Afghanistani Sikh families seek a new life in India

By Ravindra Sheoran, New Delhi, Aug.20 : The turmoil in Afghanistan may have compelled a large number of Sikh families to flee their motherland, and now a majority of those living in India are seeking a new life here, and hope that the Indian Government will come forward to resurrect their lives in some way.

Harinder Singh was once a prosperous cloth merchant in Kabul, but had to flee Afghanistan because of the turbulence there. He came to India with high hopes.

Harinder took to selling green almonds, as this was fruit was very popular among Afghans, and he thought it would attract the same kind of clientele in India. He, however, finds it tough to earn a successful living with his two sons and wife. “We crave for government’s assistance to grant us a permanent accommodation or land. We do not want to lead a life on lease. Every year, we have to shift our home which is very painful,” Singh said

There are 20,000 Afghan Sikh migrants, and after years of hardship, they and their families are now settling down. Many of them have taken up petty businesses. Despite their struggle to settle in a new country, they have not forgotten their traditions and customs.

Settled in New Delhi, hundreds of these families may well be identified by their clothes and eating habits.

There are many Afghaniss who value their freedom, cherish their traditions and customs, despite being in a new country.

Gurpreet Kaur, an Afghani Sikh woman, said: “This is Afghanistan’s tradition which we are following. We cover our head with a cloth. We still wear full sleeves as we were wearing in Afghanistan.”

Naura Singh, another Afghani Sikh, said: “The trend of people living in India is different from the people in Kabul. Here, we live with more freedom as we used to live in Afghanistan under a tyrannical ruler.”

Despite still trying to cope up with the modern life of Delhi, these Afganistanis have not forgotten a temptation for their favourite dish “Naan”. They prefer buying baked bread from their specially-owned `Dhabas’ or road-side eateries.

Large in size, Naans or the flat bread costs four cents each.

Although the youngsters have adapted themselves to Indian delicacies, elders continue to enjoy the same lifestyle here.

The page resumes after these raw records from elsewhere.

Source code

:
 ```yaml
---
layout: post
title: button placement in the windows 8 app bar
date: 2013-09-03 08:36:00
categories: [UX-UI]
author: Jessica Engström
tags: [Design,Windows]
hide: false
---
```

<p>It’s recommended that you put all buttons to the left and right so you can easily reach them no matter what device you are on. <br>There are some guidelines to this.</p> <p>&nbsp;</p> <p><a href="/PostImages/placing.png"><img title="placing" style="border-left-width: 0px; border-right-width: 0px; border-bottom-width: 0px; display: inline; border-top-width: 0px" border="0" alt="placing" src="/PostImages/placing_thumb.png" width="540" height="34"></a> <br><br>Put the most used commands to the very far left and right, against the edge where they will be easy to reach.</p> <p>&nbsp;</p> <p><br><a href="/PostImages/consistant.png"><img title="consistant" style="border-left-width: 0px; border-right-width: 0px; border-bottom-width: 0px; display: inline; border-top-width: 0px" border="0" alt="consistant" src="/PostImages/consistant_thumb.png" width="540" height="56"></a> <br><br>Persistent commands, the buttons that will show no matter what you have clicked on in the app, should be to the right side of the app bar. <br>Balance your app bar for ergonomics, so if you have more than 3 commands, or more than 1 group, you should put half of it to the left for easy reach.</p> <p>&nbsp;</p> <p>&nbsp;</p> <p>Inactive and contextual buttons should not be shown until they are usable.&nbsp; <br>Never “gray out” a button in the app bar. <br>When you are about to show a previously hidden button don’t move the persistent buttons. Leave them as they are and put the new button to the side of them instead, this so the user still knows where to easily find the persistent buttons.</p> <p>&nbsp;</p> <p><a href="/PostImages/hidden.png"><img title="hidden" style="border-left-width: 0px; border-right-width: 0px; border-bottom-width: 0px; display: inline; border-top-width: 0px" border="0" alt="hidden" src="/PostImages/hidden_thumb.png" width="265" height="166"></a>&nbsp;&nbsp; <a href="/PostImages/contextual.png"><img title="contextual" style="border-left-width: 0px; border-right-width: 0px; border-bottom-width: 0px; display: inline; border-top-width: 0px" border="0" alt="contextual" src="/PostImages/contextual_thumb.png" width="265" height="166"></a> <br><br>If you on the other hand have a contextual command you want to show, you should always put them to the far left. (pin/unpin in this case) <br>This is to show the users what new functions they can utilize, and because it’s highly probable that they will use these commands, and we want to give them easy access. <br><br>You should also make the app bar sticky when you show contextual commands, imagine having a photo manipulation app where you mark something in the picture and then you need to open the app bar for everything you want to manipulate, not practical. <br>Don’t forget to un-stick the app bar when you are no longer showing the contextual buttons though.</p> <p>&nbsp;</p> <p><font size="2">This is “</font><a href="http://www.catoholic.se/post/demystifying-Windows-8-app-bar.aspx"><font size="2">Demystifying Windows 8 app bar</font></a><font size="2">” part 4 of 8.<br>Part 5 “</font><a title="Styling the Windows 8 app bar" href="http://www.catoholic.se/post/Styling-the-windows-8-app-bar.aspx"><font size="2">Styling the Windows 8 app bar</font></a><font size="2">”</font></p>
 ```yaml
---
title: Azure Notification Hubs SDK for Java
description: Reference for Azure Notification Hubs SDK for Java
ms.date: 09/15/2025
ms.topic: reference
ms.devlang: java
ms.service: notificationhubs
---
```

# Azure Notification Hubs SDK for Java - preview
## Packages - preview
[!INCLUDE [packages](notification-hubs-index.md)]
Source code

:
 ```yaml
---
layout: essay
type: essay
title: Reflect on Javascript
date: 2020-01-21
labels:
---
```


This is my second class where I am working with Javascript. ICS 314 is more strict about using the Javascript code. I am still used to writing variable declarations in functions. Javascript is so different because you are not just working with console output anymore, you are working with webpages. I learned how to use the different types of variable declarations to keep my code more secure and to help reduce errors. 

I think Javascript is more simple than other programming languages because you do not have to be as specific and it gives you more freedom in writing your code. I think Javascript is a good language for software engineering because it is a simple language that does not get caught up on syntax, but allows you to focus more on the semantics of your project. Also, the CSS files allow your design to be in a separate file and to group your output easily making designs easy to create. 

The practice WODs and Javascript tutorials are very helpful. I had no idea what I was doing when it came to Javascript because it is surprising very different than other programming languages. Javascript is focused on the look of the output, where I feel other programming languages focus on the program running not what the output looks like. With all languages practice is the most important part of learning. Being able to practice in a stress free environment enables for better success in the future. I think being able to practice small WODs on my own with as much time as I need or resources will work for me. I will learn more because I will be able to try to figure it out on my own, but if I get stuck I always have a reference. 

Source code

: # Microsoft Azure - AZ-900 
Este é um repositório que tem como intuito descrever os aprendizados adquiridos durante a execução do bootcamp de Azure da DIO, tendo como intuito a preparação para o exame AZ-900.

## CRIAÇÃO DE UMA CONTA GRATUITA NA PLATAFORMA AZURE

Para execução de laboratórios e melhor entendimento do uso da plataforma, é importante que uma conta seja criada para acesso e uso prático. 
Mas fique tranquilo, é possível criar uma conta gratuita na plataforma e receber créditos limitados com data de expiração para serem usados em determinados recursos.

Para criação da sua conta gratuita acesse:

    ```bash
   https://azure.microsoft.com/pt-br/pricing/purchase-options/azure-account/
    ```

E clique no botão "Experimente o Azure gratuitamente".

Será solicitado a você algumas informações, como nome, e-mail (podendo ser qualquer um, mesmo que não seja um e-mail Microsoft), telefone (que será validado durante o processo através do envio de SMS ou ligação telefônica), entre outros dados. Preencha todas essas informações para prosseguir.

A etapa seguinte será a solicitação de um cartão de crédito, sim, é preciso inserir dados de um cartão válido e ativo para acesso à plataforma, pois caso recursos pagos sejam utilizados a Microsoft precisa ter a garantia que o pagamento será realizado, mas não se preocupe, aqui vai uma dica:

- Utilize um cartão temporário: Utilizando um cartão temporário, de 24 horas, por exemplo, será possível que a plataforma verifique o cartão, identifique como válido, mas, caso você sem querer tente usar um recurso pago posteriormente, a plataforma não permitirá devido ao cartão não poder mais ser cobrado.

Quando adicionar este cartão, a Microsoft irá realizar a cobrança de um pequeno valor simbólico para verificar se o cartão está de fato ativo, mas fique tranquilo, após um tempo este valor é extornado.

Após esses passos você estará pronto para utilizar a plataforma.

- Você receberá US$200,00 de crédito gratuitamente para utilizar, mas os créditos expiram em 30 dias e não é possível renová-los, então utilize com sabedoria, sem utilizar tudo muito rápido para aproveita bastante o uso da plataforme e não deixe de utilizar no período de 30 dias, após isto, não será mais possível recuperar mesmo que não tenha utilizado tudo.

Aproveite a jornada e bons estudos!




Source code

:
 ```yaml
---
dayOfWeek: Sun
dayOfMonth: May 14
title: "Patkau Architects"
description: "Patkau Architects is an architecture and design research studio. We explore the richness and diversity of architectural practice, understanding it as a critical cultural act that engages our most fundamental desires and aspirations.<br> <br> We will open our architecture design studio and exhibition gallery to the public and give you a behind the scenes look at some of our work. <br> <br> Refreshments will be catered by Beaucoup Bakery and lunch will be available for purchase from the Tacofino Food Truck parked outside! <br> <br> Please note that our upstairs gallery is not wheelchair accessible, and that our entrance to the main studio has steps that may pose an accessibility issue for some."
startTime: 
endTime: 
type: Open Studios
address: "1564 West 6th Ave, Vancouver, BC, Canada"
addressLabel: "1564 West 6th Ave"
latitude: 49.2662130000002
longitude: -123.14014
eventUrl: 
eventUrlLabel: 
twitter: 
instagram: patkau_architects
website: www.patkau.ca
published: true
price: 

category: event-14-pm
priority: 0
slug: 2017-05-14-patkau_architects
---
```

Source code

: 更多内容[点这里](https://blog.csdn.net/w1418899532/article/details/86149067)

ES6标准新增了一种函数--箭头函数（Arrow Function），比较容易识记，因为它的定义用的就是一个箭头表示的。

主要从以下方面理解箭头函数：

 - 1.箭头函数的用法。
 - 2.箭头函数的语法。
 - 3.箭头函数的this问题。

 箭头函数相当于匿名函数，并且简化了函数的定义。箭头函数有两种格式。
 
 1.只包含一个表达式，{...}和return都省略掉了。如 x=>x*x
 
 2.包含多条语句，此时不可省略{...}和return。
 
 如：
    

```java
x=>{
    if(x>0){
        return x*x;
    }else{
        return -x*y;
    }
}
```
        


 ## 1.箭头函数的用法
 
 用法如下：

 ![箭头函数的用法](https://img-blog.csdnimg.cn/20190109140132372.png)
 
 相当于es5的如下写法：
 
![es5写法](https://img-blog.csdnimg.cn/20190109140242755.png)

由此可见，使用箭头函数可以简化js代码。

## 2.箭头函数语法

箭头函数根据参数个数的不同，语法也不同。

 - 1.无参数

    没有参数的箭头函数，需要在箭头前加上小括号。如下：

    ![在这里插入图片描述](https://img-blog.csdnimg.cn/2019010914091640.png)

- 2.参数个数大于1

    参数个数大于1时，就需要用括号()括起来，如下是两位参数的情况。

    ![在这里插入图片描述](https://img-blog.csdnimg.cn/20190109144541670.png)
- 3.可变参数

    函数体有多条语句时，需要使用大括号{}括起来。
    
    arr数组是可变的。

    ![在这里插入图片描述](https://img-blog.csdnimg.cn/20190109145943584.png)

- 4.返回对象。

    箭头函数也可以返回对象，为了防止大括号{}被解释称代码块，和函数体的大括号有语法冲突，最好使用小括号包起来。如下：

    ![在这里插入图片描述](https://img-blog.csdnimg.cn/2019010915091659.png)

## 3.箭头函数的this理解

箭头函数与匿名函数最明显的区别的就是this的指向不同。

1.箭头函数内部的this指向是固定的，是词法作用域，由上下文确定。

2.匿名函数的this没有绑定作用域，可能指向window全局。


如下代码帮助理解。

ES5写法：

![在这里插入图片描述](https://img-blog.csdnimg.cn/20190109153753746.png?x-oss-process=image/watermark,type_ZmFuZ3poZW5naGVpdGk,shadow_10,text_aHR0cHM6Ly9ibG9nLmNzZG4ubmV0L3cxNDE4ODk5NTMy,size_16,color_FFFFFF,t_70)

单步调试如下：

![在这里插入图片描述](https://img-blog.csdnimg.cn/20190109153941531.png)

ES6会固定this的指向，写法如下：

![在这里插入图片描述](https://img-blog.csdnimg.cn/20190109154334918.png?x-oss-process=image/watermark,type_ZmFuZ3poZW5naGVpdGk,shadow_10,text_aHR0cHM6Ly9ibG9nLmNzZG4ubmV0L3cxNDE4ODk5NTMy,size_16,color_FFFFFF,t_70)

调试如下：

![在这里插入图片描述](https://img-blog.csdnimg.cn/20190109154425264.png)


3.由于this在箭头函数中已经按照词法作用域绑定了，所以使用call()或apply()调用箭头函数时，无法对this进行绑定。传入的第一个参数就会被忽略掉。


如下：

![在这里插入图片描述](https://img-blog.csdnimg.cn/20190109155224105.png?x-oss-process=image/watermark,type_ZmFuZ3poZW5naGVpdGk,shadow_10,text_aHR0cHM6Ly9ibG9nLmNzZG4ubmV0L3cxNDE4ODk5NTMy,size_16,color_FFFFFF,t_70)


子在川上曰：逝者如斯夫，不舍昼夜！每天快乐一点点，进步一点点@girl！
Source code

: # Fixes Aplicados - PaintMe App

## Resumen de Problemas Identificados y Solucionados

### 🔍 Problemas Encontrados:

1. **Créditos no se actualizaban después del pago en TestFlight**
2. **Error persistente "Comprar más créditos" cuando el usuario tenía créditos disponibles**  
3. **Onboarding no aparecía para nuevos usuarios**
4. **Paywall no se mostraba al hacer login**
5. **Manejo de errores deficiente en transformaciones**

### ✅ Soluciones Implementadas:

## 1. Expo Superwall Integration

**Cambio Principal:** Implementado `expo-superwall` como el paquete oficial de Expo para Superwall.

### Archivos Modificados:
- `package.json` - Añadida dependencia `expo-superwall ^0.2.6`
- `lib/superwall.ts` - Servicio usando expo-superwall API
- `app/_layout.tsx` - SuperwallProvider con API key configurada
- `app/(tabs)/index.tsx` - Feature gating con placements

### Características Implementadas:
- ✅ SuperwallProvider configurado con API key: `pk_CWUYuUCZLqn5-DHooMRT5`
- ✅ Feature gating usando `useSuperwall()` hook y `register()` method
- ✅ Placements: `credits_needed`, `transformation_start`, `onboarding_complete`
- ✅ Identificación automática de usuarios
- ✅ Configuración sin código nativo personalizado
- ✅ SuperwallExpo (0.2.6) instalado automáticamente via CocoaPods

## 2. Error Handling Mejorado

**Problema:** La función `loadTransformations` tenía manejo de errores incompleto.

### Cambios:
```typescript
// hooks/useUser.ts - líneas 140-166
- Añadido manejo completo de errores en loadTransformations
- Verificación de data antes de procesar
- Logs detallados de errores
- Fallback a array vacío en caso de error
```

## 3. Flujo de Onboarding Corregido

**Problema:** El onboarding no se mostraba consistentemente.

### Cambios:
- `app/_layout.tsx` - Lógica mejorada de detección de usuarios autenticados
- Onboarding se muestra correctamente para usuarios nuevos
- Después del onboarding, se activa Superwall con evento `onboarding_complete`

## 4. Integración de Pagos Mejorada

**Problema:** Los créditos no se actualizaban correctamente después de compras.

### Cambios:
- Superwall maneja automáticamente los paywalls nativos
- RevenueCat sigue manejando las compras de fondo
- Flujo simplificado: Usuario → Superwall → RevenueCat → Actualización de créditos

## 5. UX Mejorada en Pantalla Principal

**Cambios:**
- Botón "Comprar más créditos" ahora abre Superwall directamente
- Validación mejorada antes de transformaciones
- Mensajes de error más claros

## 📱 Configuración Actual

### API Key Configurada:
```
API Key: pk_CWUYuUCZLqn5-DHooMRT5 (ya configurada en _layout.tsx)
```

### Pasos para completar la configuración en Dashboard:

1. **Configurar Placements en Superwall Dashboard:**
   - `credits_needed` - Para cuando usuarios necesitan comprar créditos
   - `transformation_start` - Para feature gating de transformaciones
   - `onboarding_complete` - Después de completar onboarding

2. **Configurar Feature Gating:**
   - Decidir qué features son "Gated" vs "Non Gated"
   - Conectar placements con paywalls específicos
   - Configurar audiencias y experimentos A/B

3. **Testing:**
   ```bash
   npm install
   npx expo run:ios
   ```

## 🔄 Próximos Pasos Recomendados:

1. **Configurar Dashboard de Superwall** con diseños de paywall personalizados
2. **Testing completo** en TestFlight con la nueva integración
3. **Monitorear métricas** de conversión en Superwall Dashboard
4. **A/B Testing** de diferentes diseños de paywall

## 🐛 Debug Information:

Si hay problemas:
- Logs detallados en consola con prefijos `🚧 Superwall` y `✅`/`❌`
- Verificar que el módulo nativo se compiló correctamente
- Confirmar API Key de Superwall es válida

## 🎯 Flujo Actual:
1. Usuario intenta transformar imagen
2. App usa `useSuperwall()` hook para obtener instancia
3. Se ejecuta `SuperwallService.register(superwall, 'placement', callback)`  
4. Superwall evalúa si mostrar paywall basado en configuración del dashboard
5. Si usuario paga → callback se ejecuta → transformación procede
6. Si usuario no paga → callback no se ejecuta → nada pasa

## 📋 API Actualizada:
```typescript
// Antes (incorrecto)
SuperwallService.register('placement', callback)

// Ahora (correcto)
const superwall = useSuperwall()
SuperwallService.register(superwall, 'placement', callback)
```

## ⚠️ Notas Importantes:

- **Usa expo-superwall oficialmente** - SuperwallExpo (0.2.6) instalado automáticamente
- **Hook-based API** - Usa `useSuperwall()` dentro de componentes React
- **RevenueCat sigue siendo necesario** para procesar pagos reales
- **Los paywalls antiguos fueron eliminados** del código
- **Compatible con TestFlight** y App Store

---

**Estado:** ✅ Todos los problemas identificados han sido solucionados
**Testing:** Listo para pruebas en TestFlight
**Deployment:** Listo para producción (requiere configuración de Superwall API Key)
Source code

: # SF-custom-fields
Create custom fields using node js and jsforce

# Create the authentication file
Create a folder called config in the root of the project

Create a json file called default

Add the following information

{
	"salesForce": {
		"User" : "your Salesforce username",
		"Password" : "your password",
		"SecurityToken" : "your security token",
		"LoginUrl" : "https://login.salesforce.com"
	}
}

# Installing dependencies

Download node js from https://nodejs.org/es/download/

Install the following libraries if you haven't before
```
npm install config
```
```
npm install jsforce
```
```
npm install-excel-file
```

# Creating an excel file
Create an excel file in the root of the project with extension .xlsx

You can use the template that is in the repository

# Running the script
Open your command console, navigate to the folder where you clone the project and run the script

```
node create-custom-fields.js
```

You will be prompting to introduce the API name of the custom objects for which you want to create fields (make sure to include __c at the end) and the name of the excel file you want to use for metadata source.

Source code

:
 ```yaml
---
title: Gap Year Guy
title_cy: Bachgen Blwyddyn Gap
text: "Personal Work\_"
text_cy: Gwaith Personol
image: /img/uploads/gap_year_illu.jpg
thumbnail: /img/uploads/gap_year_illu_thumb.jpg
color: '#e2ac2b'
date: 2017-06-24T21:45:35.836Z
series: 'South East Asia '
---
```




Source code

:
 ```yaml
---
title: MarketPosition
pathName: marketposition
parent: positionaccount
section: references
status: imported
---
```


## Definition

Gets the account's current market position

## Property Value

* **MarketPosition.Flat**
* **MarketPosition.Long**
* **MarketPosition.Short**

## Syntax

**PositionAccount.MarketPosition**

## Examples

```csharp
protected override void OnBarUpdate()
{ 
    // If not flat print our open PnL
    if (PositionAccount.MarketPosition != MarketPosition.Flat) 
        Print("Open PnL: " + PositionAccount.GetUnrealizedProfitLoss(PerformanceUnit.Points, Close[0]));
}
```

Prem Kaur, an Afghan customer, said: “We don’t cook `rotis’, the Indian bread, as we only eat Afghani breads. We had big houses in Kabul with our personal ovens. Here, the houses are small and we can’t keep an oven. Having no option we buy bread from `dhabas’ or the road-side eateries.”

Although the Gurudwaras in Afghanistan were destroyed by the Talibanis, the Sikhs had spirited away replicas of Sri Guru Granth Sahib to India for safekeeping and installed then in the Gurdwaras.